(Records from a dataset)
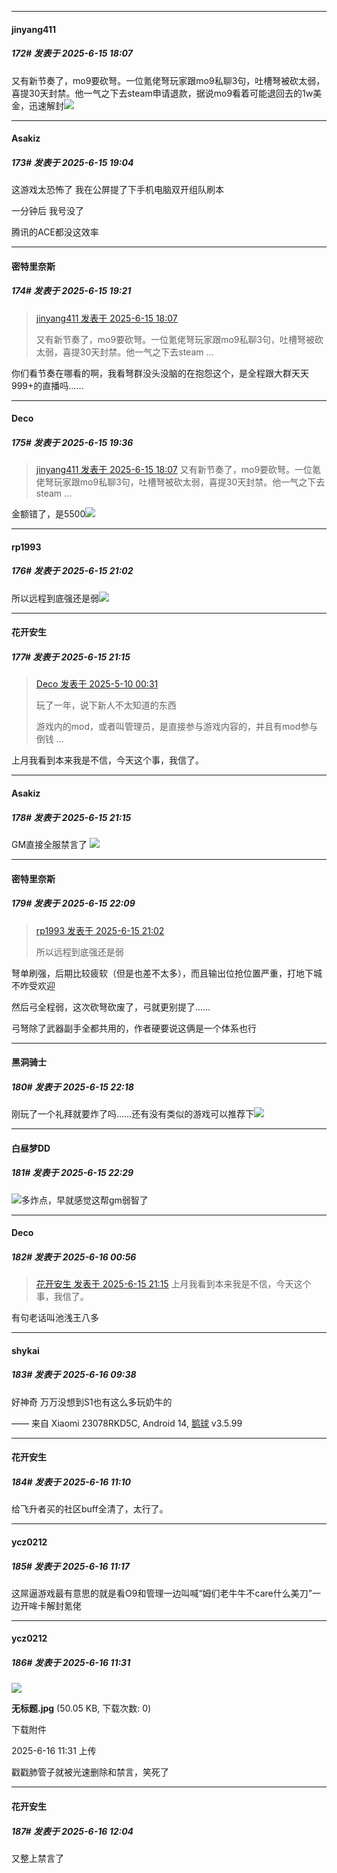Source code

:﻿
*****

####  jinyang411  
##### 172#       发表于 2025-6-15 18:07

又有新节奏了，mo9要砍弩。一位氪佬弩玩家跟mo9私聊3句，吐槽弩被砍太弱，喜提30天封禁。他一气之下去steam申请退款，据说mo9看着可能退回去的1w美金，迅速解封<img src="https://static.stage1st.com/image/smiley/face2017/067.png" referrerpolicy="no-referrer">


*****

####  Asakiz  
##### 173#       发表于 2025-6-15 19:04

这游戏太恐怖了 我在公屏提了下手机电脑双开组队刷本 

一分钟后 我号没了

腾讯的ACE都没这效率


*****

####  密特里奈斯  
##### 174#       发表于 2025-6-15 19:21

<blockquote><a href="httphttps://stage1st.com/2b/forum.php?mod=redirect&amp;goto=findpost&amp;pid=67942748&amp;ptid=2249191" target="_blank">jinyang411 发表于 2025-6-15 18:07</a>

又有新节奏了，mo9要砍弩。一位氪佬弩玩家跟mo9私聊3句，吐槽弩被砍太弱，喜提30天封禁。他一气之下去steam ...</blockquote>
你们看节奏在哪看的啊，我看弩群没头没脑的在抱怨这个，是全程跟大群天天999+的直播吗……


*****

####  Deco  
##### 175#       发表于 2025-6-15 19:36

<blockquote><a href="httphttps://stage1st.com/2b/forum.php?mod=redirect&amp;goto=findpost&amp;pid=67942748&amp;ptid=2249191" target="_blank">jinyang411 发表于 2025-6-15 18:07</a>
又有新节奏了，mo9要砍弩。一位氪佬弩玩家跟mo9私聊3句，吐槽弩被砍太弱，喜提30天封禁。他一气之下去steam ...</blockquote>
金额错了，是5500<img src="https://static.stage1st.com/image/smiley/face2017/037.png" referrerpolicy="no-referrer">


*****

####  rp1993  
##### 176#       发表于 2025-6-15 21:02

所以远程到底强还是弱<img src="https://static.stage1st.com/image/smiley/face2017/067.png" referrerpolicy="no-referrer">


*****

####  花开安生  
##### 177#       发表于 2025-6-15 21:15

<blockquote><a href="httphttps://stage1st.com/2b/forum.php?mod=redirect&amp;goto=findpost&amp;pid=67798791&amp;ptid=2249191" target="_blank">Deco 发表于 2025-5-10 00:31</a>

玩了一年，说下新人不太知道的东西

游戏内的mod，或者叫管理员，是直接参与游戏内容的，并且有mod参与倒钱 ...</blockquote>
上月我看到本来我是不信，今天这个事，我信了。

*****

####  Asakiz  
##### 178#       发表于 2025-6-15 21:15

GM直接全服禁言了 <img src="https://static.stage1st.com/image/smiley/face2017/067.png" referrerpolicy="no-referrer">


*****

####  密特里奈斯  
##### 179#       发表于 2025-6-15 22:09

<blockquote><a href="httphttps://stage1st.com/2b/forum.php?mod=redirect&amp;goto=findpost&amp;pid=67943555&amp;ptid=2249191" target="_blank">rp1993 发表于 2025-6-15 21:02</a>

所以远程到底强还是弱</blockquote>
弩单刷强，后期比较疲软（但是也差不太多），而且输出位抢位置严重，打地下城不咋受欢迎

然后弓全程弱，这次砍弩砍废了，弓就更别提了……

弓弩除了武器副手全都共用的，作者硬要说这俩是一个体系也行


*****

####  黑洞骑士  
##### 180#       发表于 2025-6-15 22:18

刚玩了一个礼拜就要炸了吗……还有没有类似的游戏可以推荐下<img src="https://static.stage1st.com/image/smiley/face2017/010.png" referrerpolicy="no-referrer">


*****

####  白昼梦DD  
##### 181#       发表于 2025-6-15 22:29

<img src="https://static.stage1st.com/image/smiley/face2017/067.png" referrerpolicy="no-referrer">多炸点，早就感觉这帮gm弱智了


*****

####  Deco  
##### 182#       发表于 2025-6-16 00:56

<blockquote><a href="httphttps://stage1st.com/2b/forum.php?mod=redirect&amp;goto=findpost&amp;pid=67943622&amp;ptid=2249191" target="_blank">花开安生 发表于 2025-6-15 21:15</a>
上月我看到本来我是不信，今天这个事，我信了。</blockquote>
有句老话叫池浅王八多


*****

####  shykai  
##### 183#       发表于 2025-6-16 09:38

好神奇 万万没想到S1也有这么多玩奶牛的

—— 来自 Xiaomi 23078RKD5C, Android 14, [鹅球](https://www.pgyer.com/GcUxKd4w) v3.5.99


*****

####  花开安生  
##### 184#       发表于 2025-6-16 11:10

给飞升者买的社区buff全清了，太行了。


*****

####  ycz0212  
##### 185#       发表于 2025-6-16 11:17

这屌逼游戏最有意思的就是看O9和管理一边叫喊“姆们老牛牛不care什么美刀”一边开哞卡解封氪佬


*****

####  ycz0212  
##### 186#       发表于 2025-6-16 11:31

<img src="https://img.stage1st.com/forum/202506/16/113103krle3rl225h2vrge.jpg" referrerpolicy="no-referrer">

<strong>无标题.jpg</strong> (50.05 KB, 下载次数: 0)

下载附件

2025-6-16 11:31 上传

戳戳肺管子就被光速删除和禁言，笑死了


*****

####  花开安生  
##### 187#       发表于 2025-6-16 12:04

又整上禁言了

* _ABOUT THIS TASK_: Please reproduce every record exactly, leaving the pictures out.

* _EXPECTED ANSWER_:
Source code

:﻿
*****

####  jinyang411  
##### 172#       发表于 2025-6-15 18:07

又有新节奏了，mo9要砍弩。一位氪佬弩玩家跟mo9私聊3句，吐槽弩被砍太弱，喜提30天封禁。他一气之下去steam申请退款，据说mo9看着可能退回去的1w美金，迅速解封<img src="https://static.stage1st.com/image/smiley/face2017/067.png" referrerpolicy="no-referrer">


*****

####  Asakiz  
##### 173#       发表于 2025-6-15 19:04

这游戏太恐怖了 我在公屏提了下手机电脑双开组队刷本 

一分钟后 我号没了

腾讯的ACE都没这效率


*****

####  密特里奈斯  
##### 174#       发表于 2025-6-15 19:21

<blockquote><a href="httphttps://stage1st.com/2b/forum.php?mod=redirect&amp;goto=findpost&amp;pid=67942748&amp;ptid=2249191" target="_blank">jinyang411 发表于 2025-6-15 18:07</a>

又有新节奏了，mo9要砍弩。一位氪佬弩玩家跟mo9私聊3句，吐槽弩被砍太弱，喜提30天封禁。他一气之下去steam ...</blockquote>
你们看节奏在哪看的啊，我看弩群没头没脑的在抱怨这个，是全程跟大群天天999+的直播吗……


*****

####  Deco  
##### 175#       发表于 2025-6-15 19:36

<blockquote><a href="httphttps://stage1st.com/2b/forum.php?mod=redirect&amp;goto=findpost&amp;pid=67942748&amp;ptid=2249191" target="_blank">jinyang411 发表于 2025-6-15 18:07</a>
又有新节奏了，mo9要砍弩。一位氪佬弩玩家跟mo9私聊3句，吐槽弩被砍太弱，喜提30天封禁。他一气之下去steam ...</blockquote>
金额错了，是5500<img src="https://static.stage1st.com/image/smiley/face2017/037.png" referrerpolicy="no-referrer">


*****

####  rp1993  
##### 176#       发表于 2025-6-15 21:02

所以远程到底强还是弱<img src="https://static.stage1st.com/image/smiley/face2017/067.png" referrerpolicy="no-referrer">


*****

####  花开安生  
##### 177#       发表于 2025-6-15 21:15

<blockquote><a href="httphttps://stage1st.com/2b/forum.php?mod=redirect&amp;goto=findpost&amp;pid=67798791&amp;ptid=2249191" target="_blank">Deco 发表于 2025-5-10 00:31</a>

玩了一年，说下新人不太知道的东西

游戏内的mod，或者叫管理员，是直接参与游戏内容的，并且有mod参与倒钱 ...</blockquote>
上月我看到本来我是不信，今天这个事，我信了。

*****

####  Asakiz  
##### 178#       发表于 2025-6-15 21:15

GM直接全服禁言了 <img src="https://static.stage1st.com/image/smiley/face2017/067.png" referrerpolicy="no-referrer">


*****

####  密特里奈斯  
##### 179#       发表于 2025-6-15 22:09

<blockquote><a href="httphttps://stage1st.com/2b/forum.php?mod=redirect&amp;goto=findpost&amp;pid=67943555&amp;ptid=2249191" target="_blank">rp1993 发表于 2025-6-15 21:02</a>

所以远程到底强还是弱</blockquote>
弩单刷强，后期比较疲软（但是也差不太多），而且输出位抢位置严重，打地下城不咋受欢迎

然后弓全程弱，这次砍弩砍废了，弓就更别提了……

弓弩除了武器副手全都共用的，作者硬要说这俩是一个体系也行


*****

####  黑洞骑士  
##### 180#       发表于 2025-6-15 22:18

刚玩了一个礼拜就要炸了吗……还有没有类似的游戏可以推荐下<img src="https://static.stage1st.com/image/smiley/face2017/010.png" referrerpolicy="no-referrer">


*****

####  白昼梦DD  
##### 181#       发表于 2025-6-15 22:29

<img src="https://static.stage1st.com/image/smiley/face2017/067.png" referrerpolicy="no-referrer">多炸点，早就感觉这帮gm弱智了


*****

####  Deco  
##### 182#       发表于 2025-6-16 00:56

<blockquote><a href="httphttps://stage1st.com/2b/forum.php?mod=redirect&amp;goto=findpost&amp;pid=67943622&amp;ptid=2249191" target="_blank">花开安生 发表于 2025-6-15 21:15</a>
上月我看到本来我是不信，今天这个事，我信了。</blockquote>
有句老话叫池浅王八多


*****

####  shykai  
##### 183#       发表于 2025-6-16 09:38

好神奇 万万没想到S1也有这么多玩奶牛的

—— 来自 Xiaomi 23078RKD5C, Android 14, [鹅球](https://www.pgyer.com/GcUxKd4w) v3.5.99


*****

####  花开安生  
##### 184#       发表于 2025-6-16 11:10

给飞升者买的社区buff全清了，太行了。


*****

####  ycz0212  
##### 185#       发表于 2025-6-16 11:17

这屌逼游戏最有意思的就是看O9和管理一边叫喊“姆们老牛牛不care什么美刀”一边开哞卡解封氪佬


*****

####  ycz0212  
##### 186#       发表于 2025-6-16 11:31

<img src="https://img.stage1st.com/forum/202506/16/113103krle3rl225h2vrge.jpg" referrerpolicy="no-referrer">

<strong>无标题.jpg</strong> (50.05 KB, 下载次数: 0)

下载附件

2025-6-16 11:31 上传

戳戳肺管子就被光速删除和禁言，笑死了


*****

####  花开安生  
##### 187#       发表于 2025-6-16 12:04

又整上禁言了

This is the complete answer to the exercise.